ASSIGNMENT:
Line by line, copy out the data that follows.

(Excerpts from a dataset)
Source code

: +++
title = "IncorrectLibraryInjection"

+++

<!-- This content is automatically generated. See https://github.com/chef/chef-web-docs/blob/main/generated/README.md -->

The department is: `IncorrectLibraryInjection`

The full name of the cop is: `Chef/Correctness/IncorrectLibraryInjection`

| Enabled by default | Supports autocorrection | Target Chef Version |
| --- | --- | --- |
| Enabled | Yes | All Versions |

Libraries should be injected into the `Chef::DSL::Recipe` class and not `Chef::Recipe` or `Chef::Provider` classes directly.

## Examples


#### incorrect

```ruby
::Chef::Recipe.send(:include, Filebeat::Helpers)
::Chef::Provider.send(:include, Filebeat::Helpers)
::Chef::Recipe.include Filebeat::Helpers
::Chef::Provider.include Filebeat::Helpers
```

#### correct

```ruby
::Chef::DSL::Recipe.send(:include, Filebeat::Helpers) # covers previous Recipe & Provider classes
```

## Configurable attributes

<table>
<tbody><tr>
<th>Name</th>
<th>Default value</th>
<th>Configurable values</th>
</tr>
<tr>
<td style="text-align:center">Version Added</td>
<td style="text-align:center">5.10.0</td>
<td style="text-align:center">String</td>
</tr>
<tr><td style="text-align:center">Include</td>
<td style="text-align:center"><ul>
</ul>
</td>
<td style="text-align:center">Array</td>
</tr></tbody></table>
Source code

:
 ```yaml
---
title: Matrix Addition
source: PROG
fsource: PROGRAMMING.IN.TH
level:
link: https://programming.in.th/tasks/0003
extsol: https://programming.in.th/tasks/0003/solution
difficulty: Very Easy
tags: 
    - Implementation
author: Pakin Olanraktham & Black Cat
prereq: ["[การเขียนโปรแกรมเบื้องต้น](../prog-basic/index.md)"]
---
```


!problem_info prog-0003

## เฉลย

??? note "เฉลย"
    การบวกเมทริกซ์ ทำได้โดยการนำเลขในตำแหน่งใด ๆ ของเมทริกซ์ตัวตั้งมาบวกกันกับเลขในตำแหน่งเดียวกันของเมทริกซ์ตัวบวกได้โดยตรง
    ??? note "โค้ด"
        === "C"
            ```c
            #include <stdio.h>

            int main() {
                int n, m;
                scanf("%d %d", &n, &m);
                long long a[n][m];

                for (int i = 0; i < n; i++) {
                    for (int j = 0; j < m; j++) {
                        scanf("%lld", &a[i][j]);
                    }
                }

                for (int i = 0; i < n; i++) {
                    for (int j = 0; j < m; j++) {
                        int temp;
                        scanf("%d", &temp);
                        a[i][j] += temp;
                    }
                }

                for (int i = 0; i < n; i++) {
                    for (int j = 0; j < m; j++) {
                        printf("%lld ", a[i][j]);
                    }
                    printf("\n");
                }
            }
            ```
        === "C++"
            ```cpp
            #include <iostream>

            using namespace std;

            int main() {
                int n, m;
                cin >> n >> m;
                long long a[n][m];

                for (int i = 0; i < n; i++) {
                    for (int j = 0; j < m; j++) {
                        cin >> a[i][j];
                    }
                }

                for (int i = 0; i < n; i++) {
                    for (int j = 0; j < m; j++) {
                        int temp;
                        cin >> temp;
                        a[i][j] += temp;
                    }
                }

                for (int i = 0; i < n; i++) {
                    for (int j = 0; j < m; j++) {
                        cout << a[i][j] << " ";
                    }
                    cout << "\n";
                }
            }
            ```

FINAL ANSWER:
Source code

: +++
title = "IncorrectLibraryInjection"

+++

<!-- This content is automatically generated. See https://github.com/chef/chef-web-docs/blob/main/generated/README.md -->

The department is: `IncorrectLibraryInjection`

The full name of the cop is: `Chef/Correctness/IncorrectLibraryInjection`

| Enabled by default | Supports autocorrection | Target Chef Version |
| --- | --- | --- |
| Enabled | Yes | All Versions |

Libraries should be injected into the `Chef::DSL::Recipe` class and not `Chef::Recipe` or `Chef::Provider` classes directly.

## Examples


#### incorrect

```ruby
::Chef::Recipe.send(:include, Filebeat::Helpers)
::Chef::Provider.send(:include, Filebeat::Helpers)
::Chef::Recipe.include Filebeat::Helpers
::Chef::Provider.include Filebeat::Helpers
```

#### correct

```ruby
::Chef::DSL::Recipe.send(:include, Filebeat::Helpers) # covers previous Recipe & Provider classes
```

## Configurable attributes

<table>
<tbody><tr>
<th>Name</th>
<th>Default value</th>
<th>Configurable values</th>
</tr>
<tr>
<td style="text-align:center">Version Added</td>
<td style="text-align:center">5.10.0</td>
<td style="text-align:center">String</td>
</tr>
<tr><td style="text-align:center">Include</td>
<td style="text-align:center"><ul>
</ul>
</td>
<td style="text-align:center">Array</td>
</tr></tbody></table>
Source code

:
 ```yaml
---
title: Matrix Addition
source: PROG
fsource: PROGRAMMING.IN.TH
level:
link: https://programming.in.th/tasks/0003
extsol: https://programming.in.th/tasks/0003/solution
difficulty: Very Easy
tags: 
    - Implementation
author: Pakin Olanraktham & Black Cat
prereq: ["[การเขียนโปรแกรมเบื้องต้น](../prog-basic/index.md)"]
---
```


!problem_info prog-0003

## เฉลย

??? note "เฉลย"
    การบวกเมทริกซ์ ทำได้โดยการนำเลขในตำแหน่งใด ๆ ของเมทริกซ์ตัวตั้งมาบวกกันกับเลขในตำแหน่งเดียวกันของเมทริกซ์ตัวบวกได้โดยตรง
    ??? note "โค้ด"
        === "C"
            ```c
            #include <stdio.h>

            int main() {
                int n, m;
                scanf("%d %d", &n, &m);
                long long a[n][m];

                for (int i = 0; i < n; i++) {
                    for (int j = 0; j < m; j++) {
                        scanf("%lld", &a[i][j]);
                    }
                }

                for (int i = 0; i < n; i++) {
                    for (int j = 0; j < m; j++) {
                        int temp;
                        scanf("%d", &temp);
                        a[i][j] += temp;
                    }
                }

                for (int i = 0; i < n; i++) {
                    for (int j = 0; j < m; j++) {
                        printf("%lld ", a[i][j]);
                    }
                    printf("\n");
                }
            }
            ```
        === "C++"
            ```cpp
            #include <iostream>

            using namespace std;

            int main() {
                int n, m;
                cin >> n >> m;
                long long a[n][m];

                for (int i = 0; i < n; i++) {
                    for (int j = 0; j < m; j++) {
                        cin >> a[i][j];
                    }
                }

                for (int i = 0; i < n; i++) {
                    for (int j = 0; j < m; j++) {
                        int temp;
                        cin >> temp;
                        a[i][j] += temp;
                    }
                }

                for (int i = 0; i < n; i++) {
                    for (int j = 0; j < m; j++) {
                        cout << a[i][j] << " ";
                    }
                    cout << "\n";
                }
            }
            ```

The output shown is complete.